Stumbled on this “check list” of conversion techniques by Brian Auer. Though Photoshop centric and not acknowledging some of the latest 3rd party offerings, it is a good list with links.

  1. Layers From Channels – This is probably my favorite way of making a black & white. It offers the most control over the image, but it can be very time consuming.
  2. CS3 B&W Adjustment – I love this tool for evaluating if a photo has that black & white potential. This method is an extension of the channel mixer, it just has more channels to play with. The nice thing is that it has a list of presets that you can quickly scroll through to give you some ideas on where to go with the photo.
  3. Channel Mixer – This is another great tool for evaluating the photo, but not as flexible as the B&W Adjustment tool. Before CS3, I would use this for quite a few of my photos as a starting point.
  4. Hue-Saturation – I don’t typically use this, but it’s pretty quick and easy. It also gives you a bit of control over how each color contributes to the black & white output.
  5. LAB Color – This one is fairly painless, and it just involves duplicating some channel information from a different color mode. It really works well for some photos, but not for others.
  6. Calculations – Most people don’t know about this tool, but it’s there.
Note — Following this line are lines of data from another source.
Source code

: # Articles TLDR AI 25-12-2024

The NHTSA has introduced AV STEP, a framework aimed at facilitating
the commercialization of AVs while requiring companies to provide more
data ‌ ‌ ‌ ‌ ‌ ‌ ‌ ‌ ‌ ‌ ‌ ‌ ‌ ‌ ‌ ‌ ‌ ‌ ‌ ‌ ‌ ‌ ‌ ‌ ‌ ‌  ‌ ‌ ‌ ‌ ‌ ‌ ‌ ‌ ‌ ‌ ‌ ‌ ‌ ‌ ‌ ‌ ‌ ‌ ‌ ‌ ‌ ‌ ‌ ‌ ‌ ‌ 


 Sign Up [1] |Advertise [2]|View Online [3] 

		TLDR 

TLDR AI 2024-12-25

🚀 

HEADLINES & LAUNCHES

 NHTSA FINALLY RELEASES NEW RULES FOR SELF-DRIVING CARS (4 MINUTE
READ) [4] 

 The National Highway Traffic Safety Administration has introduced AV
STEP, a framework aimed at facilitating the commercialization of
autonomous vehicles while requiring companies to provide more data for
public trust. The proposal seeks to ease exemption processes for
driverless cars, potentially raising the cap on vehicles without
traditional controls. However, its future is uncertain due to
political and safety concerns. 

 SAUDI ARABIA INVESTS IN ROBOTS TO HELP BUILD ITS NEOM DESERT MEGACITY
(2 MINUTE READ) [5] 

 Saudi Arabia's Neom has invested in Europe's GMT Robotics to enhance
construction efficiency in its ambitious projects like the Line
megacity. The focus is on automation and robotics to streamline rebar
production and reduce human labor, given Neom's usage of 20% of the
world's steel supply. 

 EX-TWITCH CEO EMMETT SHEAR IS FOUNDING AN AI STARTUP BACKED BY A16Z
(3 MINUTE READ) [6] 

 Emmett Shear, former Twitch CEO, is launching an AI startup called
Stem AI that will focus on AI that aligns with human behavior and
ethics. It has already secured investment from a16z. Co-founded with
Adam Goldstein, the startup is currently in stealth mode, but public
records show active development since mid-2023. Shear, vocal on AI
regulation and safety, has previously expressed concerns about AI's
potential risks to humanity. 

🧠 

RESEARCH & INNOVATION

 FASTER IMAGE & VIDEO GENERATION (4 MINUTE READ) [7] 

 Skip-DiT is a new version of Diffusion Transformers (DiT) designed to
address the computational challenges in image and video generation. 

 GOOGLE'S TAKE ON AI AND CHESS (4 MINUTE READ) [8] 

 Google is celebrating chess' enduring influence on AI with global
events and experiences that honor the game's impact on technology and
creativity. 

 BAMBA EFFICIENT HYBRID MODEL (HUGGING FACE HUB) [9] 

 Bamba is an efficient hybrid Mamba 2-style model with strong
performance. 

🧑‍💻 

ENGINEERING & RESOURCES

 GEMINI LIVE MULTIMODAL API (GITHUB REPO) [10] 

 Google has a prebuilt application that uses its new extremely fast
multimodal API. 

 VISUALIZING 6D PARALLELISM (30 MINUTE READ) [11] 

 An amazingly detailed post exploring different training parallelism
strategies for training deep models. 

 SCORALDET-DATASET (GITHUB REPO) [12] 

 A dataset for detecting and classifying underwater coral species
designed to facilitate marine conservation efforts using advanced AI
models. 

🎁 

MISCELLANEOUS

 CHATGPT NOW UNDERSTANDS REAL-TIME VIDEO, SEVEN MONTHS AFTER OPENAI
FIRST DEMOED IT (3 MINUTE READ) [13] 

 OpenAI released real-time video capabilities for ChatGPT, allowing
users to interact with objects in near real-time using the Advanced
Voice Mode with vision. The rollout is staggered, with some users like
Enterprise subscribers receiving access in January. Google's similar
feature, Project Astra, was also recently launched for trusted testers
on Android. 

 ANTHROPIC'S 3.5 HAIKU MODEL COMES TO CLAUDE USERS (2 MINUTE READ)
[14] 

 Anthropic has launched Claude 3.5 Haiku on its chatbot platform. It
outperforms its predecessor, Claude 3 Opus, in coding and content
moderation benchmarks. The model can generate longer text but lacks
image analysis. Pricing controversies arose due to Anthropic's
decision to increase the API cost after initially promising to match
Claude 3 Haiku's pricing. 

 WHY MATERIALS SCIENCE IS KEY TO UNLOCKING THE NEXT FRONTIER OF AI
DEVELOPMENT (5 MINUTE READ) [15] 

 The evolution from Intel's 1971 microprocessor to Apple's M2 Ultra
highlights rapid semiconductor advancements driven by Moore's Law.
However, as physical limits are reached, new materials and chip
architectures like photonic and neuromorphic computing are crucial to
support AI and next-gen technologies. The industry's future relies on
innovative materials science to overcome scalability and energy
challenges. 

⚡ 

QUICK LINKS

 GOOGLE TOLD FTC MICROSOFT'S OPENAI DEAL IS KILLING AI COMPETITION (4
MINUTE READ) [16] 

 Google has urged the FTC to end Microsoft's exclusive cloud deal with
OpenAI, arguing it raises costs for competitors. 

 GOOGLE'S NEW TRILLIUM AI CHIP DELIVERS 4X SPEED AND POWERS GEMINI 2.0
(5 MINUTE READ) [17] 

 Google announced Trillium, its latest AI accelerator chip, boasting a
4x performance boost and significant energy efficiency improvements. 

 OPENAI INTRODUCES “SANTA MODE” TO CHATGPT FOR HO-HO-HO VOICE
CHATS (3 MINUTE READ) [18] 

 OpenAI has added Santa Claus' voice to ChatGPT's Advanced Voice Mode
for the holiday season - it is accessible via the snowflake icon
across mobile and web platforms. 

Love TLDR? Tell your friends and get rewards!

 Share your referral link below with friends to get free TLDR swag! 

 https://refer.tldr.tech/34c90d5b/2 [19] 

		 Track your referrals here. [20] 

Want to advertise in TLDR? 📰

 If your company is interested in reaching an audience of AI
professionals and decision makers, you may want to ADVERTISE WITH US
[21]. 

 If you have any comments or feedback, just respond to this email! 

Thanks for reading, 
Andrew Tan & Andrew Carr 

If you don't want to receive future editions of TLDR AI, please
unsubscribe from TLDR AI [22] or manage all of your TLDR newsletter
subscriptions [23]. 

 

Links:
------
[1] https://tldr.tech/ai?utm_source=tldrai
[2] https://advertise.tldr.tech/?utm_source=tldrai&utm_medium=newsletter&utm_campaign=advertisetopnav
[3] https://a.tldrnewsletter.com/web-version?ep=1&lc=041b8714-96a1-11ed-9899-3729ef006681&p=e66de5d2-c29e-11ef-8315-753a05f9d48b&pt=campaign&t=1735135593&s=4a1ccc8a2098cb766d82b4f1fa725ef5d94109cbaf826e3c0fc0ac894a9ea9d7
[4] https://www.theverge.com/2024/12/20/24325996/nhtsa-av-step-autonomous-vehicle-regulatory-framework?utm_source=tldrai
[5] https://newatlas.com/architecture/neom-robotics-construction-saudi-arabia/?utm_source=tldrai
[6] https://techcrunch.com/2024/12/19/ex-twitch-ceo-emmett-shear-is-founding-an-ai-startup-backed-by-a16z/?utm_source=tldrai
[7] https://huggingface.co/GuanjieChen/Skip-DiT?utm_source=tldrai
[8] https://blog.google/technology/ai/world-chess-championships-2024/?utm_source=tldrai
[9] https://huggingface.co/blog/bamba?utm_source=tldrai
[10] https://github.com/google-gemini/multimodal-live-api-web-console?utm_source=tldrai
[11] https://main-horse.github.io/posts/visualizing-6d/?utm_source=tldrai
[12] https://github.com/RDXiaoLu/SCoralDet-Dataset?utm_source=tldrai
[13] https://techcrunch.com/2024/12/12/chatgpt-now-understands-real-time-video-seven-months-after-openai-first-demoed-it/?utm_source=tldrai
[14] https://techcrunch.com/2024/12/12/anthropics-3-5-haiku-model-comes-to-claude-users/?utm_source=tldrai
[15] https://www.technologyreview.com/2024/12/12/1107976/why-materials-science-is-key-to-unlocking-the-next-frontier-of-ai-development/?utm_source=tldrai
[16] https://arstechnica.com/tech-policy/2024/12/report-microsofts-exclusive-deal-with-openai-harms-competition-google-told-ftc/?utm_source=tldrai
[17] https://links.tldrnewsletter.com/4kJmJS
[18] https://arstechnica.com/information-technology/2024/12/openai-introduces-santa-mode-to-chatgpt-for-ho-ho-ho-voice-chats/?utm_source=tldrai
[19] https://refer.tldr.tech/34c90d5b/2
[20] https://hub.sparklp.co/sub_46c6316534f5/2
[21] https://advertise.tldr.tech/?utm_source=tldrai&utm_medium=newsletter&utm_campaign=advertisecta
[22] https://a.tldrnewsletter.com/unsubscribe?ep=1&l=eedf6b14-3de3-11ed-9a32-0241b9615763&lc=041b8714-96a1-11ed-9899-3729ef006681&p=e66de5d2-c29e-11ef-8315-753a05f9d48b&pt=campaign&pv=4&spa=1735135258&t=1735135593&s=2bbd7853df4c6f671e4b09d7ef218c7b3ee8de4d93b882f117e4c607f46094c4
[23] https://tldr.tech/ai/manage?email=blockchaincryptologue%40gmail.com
It gives you control over combining channels and their blending modes.
  7. Gradient Map – Real quick and easy method, but doesn’t offer the amount of control as the previous methods.
  8. Desaturate – One of the simplest methods used, but often creates photos that lack punch.
  9. Grayscale – Another simple method, but also produces poor contrast black & whites.
  10. In Camera – Some cameras offer black & white photos, but I would shy away from this. You’ll have much more control over output if you grab all the colors and work with them on the computer.
  11. Threshold – Some photos can pull this one off, but not many. You’ll end up with black and white only — no grays. Good for abstract work, and creates a very bold image.
  12. Plugins – I don’t use any plugins for conversion, but I know there are a few out there. The strong point for these is that they offer fairly complex conversions with a simple interface.